Old Sinitic "wheat" and Early Middle Sinitic "camel"

Language Log 2023-06-12

[This is a guest post by Chris Button]

OC uvulars tended to condition rounding (e.g OC q- becoming EMC kw-). In the case of ʁ-, we sometimes get m- (for a modern-day example, note how惟, which also had a ʁ- onset in Old Chinese, gives an m- reflex in Fuzhou Min). The classic example is 卯, where Pulleyblank once postulated ʁ- and Li Fang-kuei notes lack of evidence for a cluster, such as ml- or mr-, in its Tai loan. Unfortunately Li’s Tai evidence tends to either be ignored (e.g. 丑 hr- is often erroneously reconstructed with a nasal hn- based on misleading xiesheng evidence) or overly literally interpreted (e.g. 戌 χ- being treated as something like sm-).

麥 məɨkʲ ← ʁək “wheat”, comparable with Proto-Indo-European rugh- (or rw̩kʱ-) "rye", makes far more sense as a loan for 來 ləj ← rəɣː “come”. If the word for 麥 had an original m-, why on earth would the graph have been borrowed for a word with r- as an onset?
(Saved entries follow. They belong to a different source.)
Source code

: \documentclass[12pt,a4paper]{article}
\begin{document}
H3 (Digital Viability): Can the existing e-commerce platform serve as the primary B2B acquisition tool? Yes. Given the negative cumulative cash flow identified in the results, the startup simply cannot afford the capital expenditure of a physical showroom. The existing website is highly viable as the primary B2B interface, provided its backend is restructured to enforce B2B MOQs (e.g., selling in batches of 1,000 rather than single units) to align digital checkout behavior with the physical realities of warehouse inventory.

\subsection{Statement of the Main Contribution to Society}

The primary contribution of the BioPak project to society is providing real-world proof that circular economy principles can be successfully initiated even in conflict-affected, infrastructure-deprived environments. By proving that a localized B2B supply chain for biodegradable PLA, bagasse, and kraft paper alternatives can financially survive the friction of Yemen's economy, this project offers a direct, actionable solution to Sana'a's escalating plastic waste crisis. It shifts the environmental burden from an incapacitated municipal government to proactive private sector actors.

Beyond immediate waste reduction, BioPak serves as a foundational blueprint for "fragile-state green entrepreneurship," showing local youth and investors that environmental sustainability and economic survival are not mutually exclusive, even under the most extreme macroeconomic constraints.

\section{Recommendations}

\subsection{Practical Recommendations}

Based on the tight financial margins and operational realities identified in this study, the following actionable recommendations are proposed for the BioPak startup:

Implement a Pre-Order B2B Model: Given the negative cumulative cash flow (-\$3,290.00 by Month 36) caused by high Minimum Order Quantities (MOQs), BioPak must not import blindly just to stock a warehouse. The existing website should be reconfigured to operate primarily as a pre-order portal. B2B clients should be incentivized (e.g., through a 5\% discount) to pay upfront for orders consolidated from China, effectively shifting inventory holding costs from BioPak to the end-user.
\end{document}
As for駱駝 “camel” (EMC lak.da in which the l- comes from earlier r-),  its alternative spelling of 橐駝 (EMC thak.da) in interesting. Clauson suspected a Tocharian origin that he thought was lost. The reconstructed Tocharian form partākto “camel” accords well with Chinese apart from the beginning portion. I wonder if 匹 EMC phjit was reanalyzed as a measure word as part of the loan process so that we’re really dealing with 匹駱駝 or 匹橐駝? In terms of a form prior to EMC, we would probably have had something like pətrakda, but I’d need to think about that a little more (Pulleyblank notes how OC *-al rhymes, such as 駝, are used for *-a from the 3rd century and occasionally earlier.)